[Opening SOURCE DATA section]

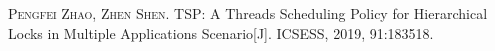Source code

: 
\begin{publications}{99}
    \item\textsc{Pengfei Zhao, Zhen Shen}. {TSP: A Threads Scheduling Policy for Hierarchical Locks in Multiple Applications Scenario}[J]. ICSESS, 2019, 91:183518.
\end{publications}
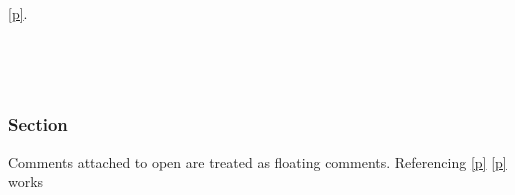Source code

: \medbreak
\label{module-Toplevel+u+comments-module-Ref+u+in+u+synopsis}\begin{ocamlindent}\label{module-Toplevel+u+comments-module-Ref+u+in+u+synopsis-type-t}\\
\end{ocamlindent}%
\begin{ocamlindent}\hyperref[module-Toplevel+u+comments-module-Ref+u+in+u+synopsis-type-t]{[p\pageref*{module-Toplevel+u+comments-module-Ref+u+in+u+synopsis-type-t}]}.\end{ocamlindent}%
\medbreak
\label{module-Toplevel+u+comments-module-Comments+u+on+u+open}\begin{ocamlindent}\label{module-Toplevel+u+comments-module-Comments+u+on+u+open-module-M}\begin{ocamlindent}\label{module-Toplevel+u+comments-module-Comments+u+on+u+open-module-M-type-t}\\
\end{ocamlindent}%
\\
\subsubsection{Section\label{sec}}%
Comments attached to open are treated as floating comments. Referencing \hyperref[module-Toplevel+u+comments-module-Comments+u+on+u+open-sec]{[p\pageref*{module-Toplevel+u+comments-module-Comments+u+on+u+open-sec}]} \hyperref[module-Toplevel+u+comments-module-Comments+u+on+u+open-module-M-type-t]{[p\pageref*{module-Toplevel+u+comments-module-Comments+u+on+u+open-module-M-type-t}]} works

\end{ocamlindent}%
\\




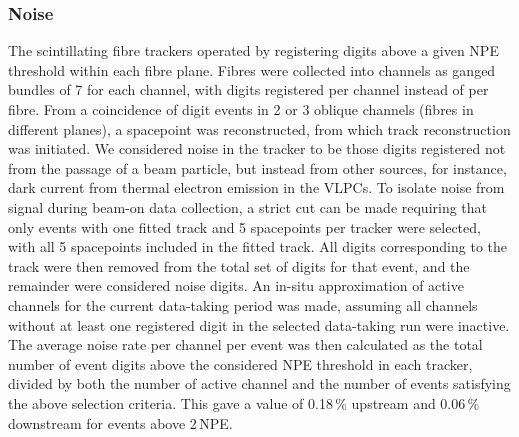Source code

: \subsubsection{Noise}
The scintillating fibre trackers operated by registering digits above a given NPE threshold within each fibre plane. Fibres were collected into channels as ganged bundles of 7 for each channel, with digits registered per channel instead of per fibre. From a coincidence of digit events in 2 or 3 oblique channels (fibres in different planes), a spacepoint was reconstructed, from which track reconstruction was initiated. We considered noise in the tracker to be those digits registered not from the passage of a beam particle, but instead from other sources, for instance, dark current from thermal electron emission in the VLPCs. To isolate noise from signal during beam-on data collection, a strict cut can be made requiring that only events with one fitted track and 5 spacepoints per tracker were selected, with all 5 spacepoints included in the fitted track. All digits corresponding to the track were then removed from the total set of digits for that event, and the remainder were considered noise digits. An in-situ approximation of active channels for the current data-taking period was made, assuming all channels without at least one registered digit in the selected data-taking run were inactive. The average noise rate per channel per event was then calculated as the total number of event digits above the considered NPE threshold in each tracker, divided by both the number of active channel and the number of events satisfying the above selection criteria. This gave a value of 0.18\,\% upstream and 0.06\,\% downstream for events above 2\,NPE. 

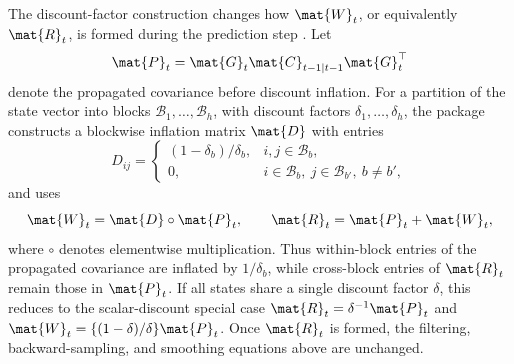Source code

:The discount-factor construction changes how $\mat{W}_t$, or equivalently
$\mat{R}_t$, is formed during the prediction step
\citep[Section~6.3]{west1997bayesian}. Let
\[
\mat{P}_t
=
\mat{G}_t\mat{C}_{t-1|t-1}\mat{G}_t^\top
\]
denote the propagated covariance before discount inflation. For a partition of
the state vector into blocks $\mathcal{B}_1,\ldots,\mathcal{B}_h$, with
discount factors $\delta_1,\ldots,\delta_h$, the package constructs a
blockwise inflation matrix $\mat{D}$ with entries
\[
D_{ij}
=
\begin{cases}
(1-\delta_b)/\delta_b, & i,j\in\mathcal{B}_b,\\
0, & i\in\mathcal{B}_b,\ j\in\mathcal{B}_{b'},\ b\neq b',
\end{cases}
\]
and uses
\[
\mat{W}_t=\mat{D}\circ\mat{P}_t,\qquad
\mat{R}_t=\mat{P}_t+\mat{W}_t,
\]
where $\circ$ denotes elementwise multiplication. Thus within-block entries of
the propagated covariance are inflated by $1/\delta_b$, while cross-block
entries of $\mat{R}_t$ remain those in $\mat{P}_t$. If all states share a single
discount factor $\delta$, this reduces to the scalar-discount special case
$\mat{R}_t=\delta^{-1}\mat{P}_t$ and
$\mat{W}_t=\{(1-\delta)/\delta\}\mat{P}_t$. Once $\mat{R}_t$ is formed, the
filtering, backward-sampling, and smoothing equations above are unchanged.

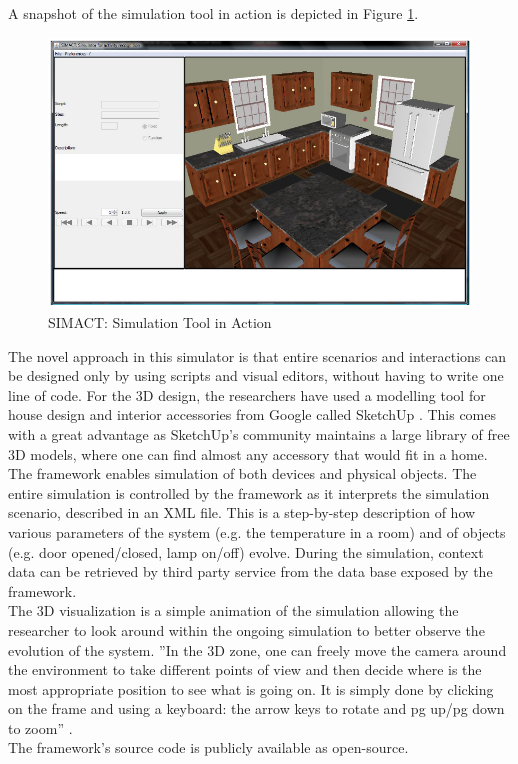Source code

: A snapshot of the simulation tool in action is depicted in Figure \ref{fig:simact_simulation_tool}.

\begin{figure}[H]
	\centering
	\includegraphics[width=\linewidth]{gfx/Chapter2/simact_simulation_tool}
	\caption{SIMACT: Simulation Tool in Action}
	\label{fig:simact_simulation_tool}
\end{figure}

The novel approach in this simulator is that entire scenarios and interactions can be designed only by using scripts and visual editors, without having to write one line of code. For the 3D design, the researchers have used a modelling tool for house design and interior accessories from Google called SketchUp \cite{sketchup:online}. This comes with a great advantage as SketchUp's community maintains a large library of free 3D models, where one can find almost any accessory that would fit in a home.\\

The framework enables simulation of both devices and physical objects. The entire simulation is controlled by the framework as it interprets the simulation scenario, described in an XML file. This is a step-by-step description of how various parameters of the system (e.g. the temperature in a room) and of objects (e.g. door opened/closed, lamp on/off) evolve. During the simulation, context data can be retrieved by third party service from the data base exposed by the framework.\\

The 3D visualization is a simple animation of the simulation allowing the researcher to look around within the ongoing simulation to better observe the evolution of the system. ''In the 3D zone, one can freely move the camera around the environment to take different points of view and then decide where is the most appropriate position to see what is going on. It is simply done by clicking on the frame and using a keyboard: the arrow keys to rotate and pg up/pg down to zoom'' \cite{bouchard2012simact}.\\

The framework's source code is publicly available as open-source.
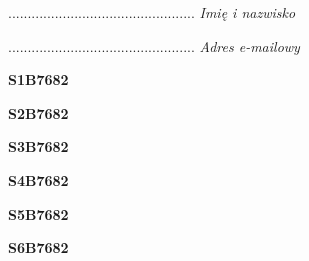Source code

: \begin{turn}{90}\begin{minipage}{\linewidth} \vspace{20mm} ................................................  \textit{Imię i nazwisko}\end{minipage}\end{turn}

\begin{turn}{90}\begin{minipage}{\linewidth} \vspace{20mm} ................................................  \textit{Adres e-mailowy}\end{minipage}\end{turn}

\begin{turn}{90}\huge \begin{minipage}{\linewidth} \vspace{10mm}\textbf{S1B7682}\end{minipage}\end{turn}

\begin{turn}{90}\huge \begin{minipage}{\linewidth} \vspace{10mm}\textbf{S2B7682}\end{minipage}\end{turn}

\begin{turn}{90}\huge \begin{minipage}{\linewidth} \vspace{10mm}\textbf{S3B7682}\end{minipage}\end{turn}

\begin{turn}{90}\huge \begin{minipage}{\linewidth} \vspace{10mm}\textbf{S4B7682}\end{minipage}\end{turn}

\begin{turn}{90}\huge \begin{minipage}{\linewidth} \vspace{10mm}\textbf{S5B7682}\end{minipage}\end{turn}

\begin{turn}{90}\huge \begin{minipage}{\linewidth} \vspace{10mm}\textbf{S6B7682}\end{minipage}\end{turn}

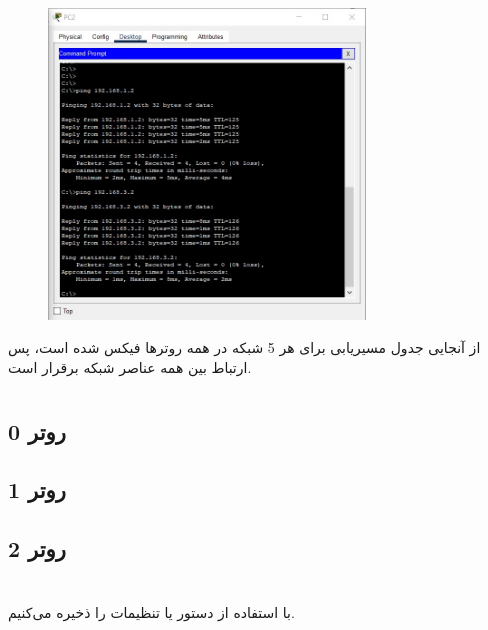 \documentclass{article}
\begin{document}
\begin{figure}[H]
    \centering
    \includegraphics[width=0.75\textwidth]{figures/27.jpg}
    \caption{}
    \label{fig:fig1}
\end{figure}
از آنجایی جدول مسیریابی برای هر 5 شبکه در همه روترها فیکس شده است، پس ارتباط بین همه عناصر شبکه برقرار است.
\section{}%

\subsection{روتر 0}
\begin{latin}
\end{latin}
\subsection{روتر 1}
\begin{latin}
\end{latin}
\subsection{روتر 2}
\begin{latin}
\end{latin}

\section{}%
با استفاده از دستور  یا  تنظیمات را ذخیره می‌کنیم.
\end{document}
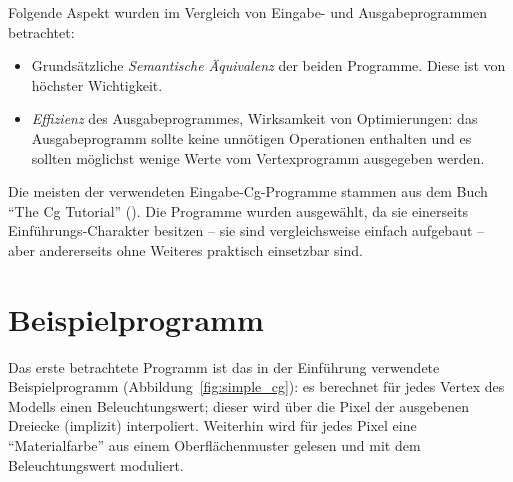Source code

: \documentclass[twoside,a4paper,fleqn,12pt]{book}
\begin{document}
Folgende Aspekt wurden im Vergleich von Eingabe- und Ausgabeprogrammen betrachtet:
\begin{itemize}
\item Grundsätzliche \emph{Semantische Äquivalenz} der beiden Programme. Diese ist von höchster Wichtigkeit.
\item \emph{Effizienz} des Ausgabeprogrammes, Wirksamkeit von Optimierungen: das Ausgabeprogramm sollte keine unnötigen Operationen enthalten und
es sollten möglichst wenige Werte vom Vertexprogramm ausgegeben werden.
\end{itemize}

Die meisten der verwendeten Eingabe-Cg-Programme stammen aus dem Buch ``The Cg Tutorial'' (\cite{cg_tutorial}).
Die Programme wurden ausgewählt, da sie einerseits Einführungs-Charakter besitzen -- sie sind vergleichsweise einfach aufgebaut --
aber andererseits ohne Weiteres praktisch einsetzbar sind.



\section{Beispielprogramm}

Das erste betrachtete Programm ist das in der Einführung verwendete Beispielprogramm (Abbildung~\ref{fig:simple_cg}):
es berechnet für jedes Vertex des Modells einen Beleuchtungswert; dieser wird über die Pixel der ausgebenen
Dreiecke (implizit) interpoliert. Weiterhin wird für jedes Pixel eine "`Materialfarbe"' aus einem Oberflächenmuster gelesen und
mit dem Beleuchtungswert moduliert.


{}

{}

{}
\end{document}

[Closing SOURCE DATA section]

ASSIGNED TASK> Only lines with the word "Beleuchtungswert" are needed. Copy them from the preceding records.

ANSWER SECTION>
es berechnet für jedes Vertex des Modells einen Beleuchtungswert; dieser wird über die Pixel der ausgebenen
mit dem Beleuchtungswert moduliert.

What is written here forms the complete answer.